FILE PHOTO / PIXABAY
National transport experts will be carrying out drone surveys of the new Sallins Bypass to check how it is operating but said they will not be keeping any data collected from motorists.
The new Sallins Bypass, which opened to traffic at 11am on April 9, was funded by the Department of Transport, Transport Infrastructure Ireland (TII) and Kildare County Council and constructed by the Siac/Colas joint venture.
TII said that it will be carrying out aerial surveys of how the new route operates.
A TII statement said: “Transport Infrastructure Ireland is conducting Unmanned Aerial Vehicle (UAV) surveys along the M7 Naas Bypass and Sallins Bypass in the area of County Kildare.
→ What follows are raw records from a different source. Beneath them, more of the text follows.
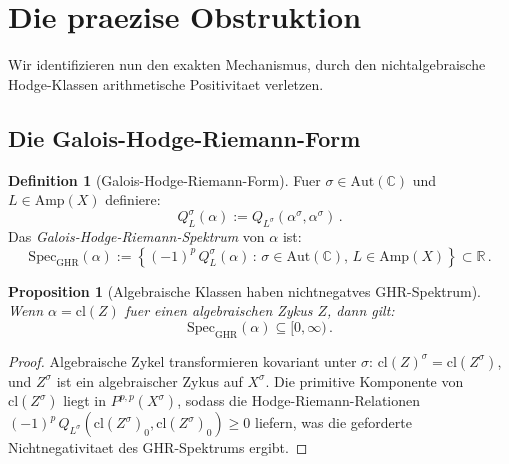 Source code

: \documentclass[aps,prd,twocolumn,superscriptaddress,nofootinbib]{revtex4-2}
\newtheorem{proposition}[theorem]{Proposition}
\theoremstyle{definition}
\newtheorem{definition}[theorem]{Definition}
\theoremstyle{remark}
\begin{document}
\section{Die praezise Obstruktion}
\label{sec:obstruction}

Wir identifizieren nun den exakten Mechanismus, durch den nichtalgebraische Hodge-Klassen arithmetische Positivitaet verletzen.

\subsection{Die Galois-Hodge-Riemann-Form}

\begin{definition}[Galois-Hodge-Riemann-Form]
\label{def:galois_HR}
Fuer $\sigma \in \mathrm{Aut}(\mathbb{C})$ und $L \in \mathrm{Amp}(X)$ definiere:
\begin{equation}
Q_L^\sigma(\alpha) := Q_{L^\sigma}(\alpha^\sigma, \alpha^\sigma)\,.
\label{eq:galois_HR}
\end{equation}
Das \textit{Galois-Hodge-Riemann-Spektrum} von $\alpha$ ist:
\begin{equation}
\mathrm{Spec}_{\mathrm{GHR}}(\alpha) := \left\{ (-1)^p\, Q_L^\sigma(\alpha) \,:\, \sigma \in \mathrm{Aut}(\mathbb{C}),\, L \in \mathrm{Amp}(X) \right\} \subset \mathbb{R}\,.
\end{equation}
\end{definition}

\begin{proposition}[Algebraische Klassen haben nichtnegatves GHR-Spektrum]
\label{prop:ghr_positive}
Wenn $\alpha = \mathrm{cl}(Z)$ fuer einen algebraischen Zykus $Z$, dann gilt:
\begin{equation}
\mathrm{Spec}_{\mathrm{GHR}}(\alpha) \subseteq [0, \infty)\,.
\end{equation}
\end{proposition}

\begin{proof}
Algebraische Zykel transformieren kovariant unter $\sigma$: $\mathrm{cl}(Z)^\sigma = \mathrm{cl}(Z^\sigma)$, und $Z^\sigma$ ist ein algebraischer Zykus auf $X^\sigma$. Die primitive Komponente von $\mathrm{cl}(Z^\sigma)$ liegt in $P^{p,p}(X^\sigma)$, sodass die Hodge-Riemann-Relationen $(-1)^p\, Q_{L^\sigma}(\mathrm{cl}(Z^\sigma)_0, \mathrm{cl}(Z^\sigma)_0) \geq 0$ liefern, was die geforderte Nichtnegativitaet des GHR-Spektrums ergibt.
\end{proof}
\end{document}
“The surveys will be carried out during working hours and, subject to weather conditions, the planned dates of the surveys are April-May 2021.
TII UAV operators will carry identification and will be identifiable by TII branded clothing.
“The surveys may inadvertently collect very limited personal data which is not retained.”
The Sallins Bypass, which includes the new Junction 9a Osberstown Interchange and a new Sallins Roundabout, runs from the M7 the Clane Road.
The first phase of this overall project was the M7 widening which was completed and opened to traffic in November 2019.
TII said the opening of the Sallins Bypass will provide greater accessibility to and from the M7 to Naas, Sallins, Clane, Kilcock and surrounding areas.
The new Sallins bypass has approximately 1.7 km of dual carriageway and 1.85 km of single carriageway with seven structures constructed including a structure under the Dublin Cork Railway Line and bridges over the M7 at Osberstown, Grand Canal and River Liffey.
The new route will take significant traffic out of the village of Sallins creating a safer travel environment particularly for local users.
Lower traffic volumes will also improve public transport accessibility and particularly improve access to and from Sallins train station.